Your reply should hold every entry below exactly as written and none of the pictures.
((
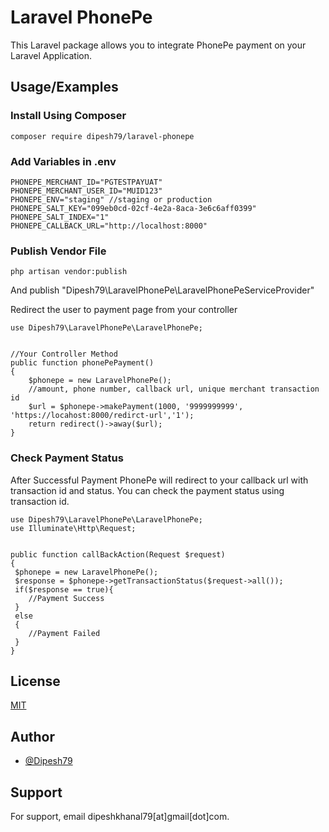 # Laravel PhonePe

This Laravel package allows you to integrate PhonePe payment on your Laravel Application.

## Usage/Examples

### Install Using Composer

```
composer require dipesh79/laravel-phonepe
```

### Add Variables in .env

```
PHONEPE_MERCHANT_ID="PGTESTPAYUAT"
PHONEPE_MERCHANT_USER_ID="MUID123"
PHONEPE_ENV="staging" //staging or production
PHONEPE_SALT_KEY="099eb0cd-02cf-4e2a-8aca-3e6c6aff0399"
PHONEPE_SALT_INDEX="1"
PHONEPE_CALLBACK_URL="http://localhost:8000"
```

### Publish Vendor File

```
php artisan vendor:publish
```

And publish "Dipesh79\LaravelPhonePe\LaravelPhonePeServiceProvider"

Redirect the user to payment page from your controller

```
use Dipesh79\LaravelPhonePe\LaravelPhonePe;


//Your Controller Method
public function phonePePayment()
{
    $phonepe = new LaravelPhonePe();
    //amount, phone number, callback url, unique merchant transaction id
    $url = $phonepe->makePayment(1000, '9999999999', 'https://locahost:8000/redirct-url','1');
    return redirect()->away($url);
}

```

### Check Payment Status

After Successful Payment PhonePe will redirect to your callback url with transaction id and status. You can check the
payment status using transaction id.

```
use Dipesh79\LaravelPhonePe\LaravelPhonePe;
use Illuminate\Http\Request;


public function callBackAction(Request $request)
{
 $phonepe = new LaravelPhonePe();
 $response = $phonepe->getTransactionStatus($request->all());
 if($response == true){
    //Payment Success
 }
 else
 {
    //Payment Failed           
 }
}
```

## License

[MIT](https://choosealicense.com/licenses/mit/)

## Author

- [@Dipesh79](https://www.github.com/Dipesh79)

## Support

For support, email dipeshkhanal79[at]gmail[dot]com.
))
## Reply:
 # Laravel PhonePe

This Laravel package allows you to integrate PhonePe payment on your Laravel Application.

## Usage/Examples

### Install Using Composer

```
composer require dipesh79/laravel-phonepe
```

### Add Variables in .env

```
PHONEPE_MERCHANT_ID="PGTESTPAYUAT"
PHONEPE_MERCHANT_USER_ID="MUID123"
PHONEPE_ENV="staging" //staging or production
PHONEPE_SALT_KEY="099eb0cd-02cf-4e2a-8aca-3e6c6aff0399"
PHONEPE_SALT_INDEX="1"
PHONEPE_CALLBACK_URL="http://localhost:8000"
```

### Publish Vendor File

```
php artisan vendor:publish
```

And publish "Dipesh79\LaravelPhonePe\LaravelPhonePeServiceProvider"

Redirect the user to payment page from your controller

```
use Dipesh79\LaravelPhonePe\LaravelPhonePe;


//Your Controller Method
public function phonePePayment()
{
    $phonepe = new LaravelPhonePe();
    //amount, phone number, callback url, unique merchant transaction id
    $url = $phonepe->makePayment(1000, '9999999999', 'https://locahost:8000/redirct-url','1');
    return redirect()->away($url);
}

```

### Check Payment Status

After Successful Payment PhonePe will redirect to your callback url with transaction id and status. You can check the
payment status using transaction id.

```
use Dipesh79\LaravelPhonePe\LaravelPhonePe;
use Illuminate\Http\Request;


public function callBackAction(Request $request)
{
 $phonepe = new LaravelPhonePe();
 $response = $phonepe->getTransactionStatus($request->all());
 if($response == true){
    //Payment Success
 }
 else
 {
    //Payment Failed           
 }
}
```

## License

[MIT](https://choosealicense.com/licenses/mit/)

## Author

- [@Dipesh79](https://www.github.com/Dipesh79)

## Support

For support, email dipeshkhanal79[at]gmail[dot]com.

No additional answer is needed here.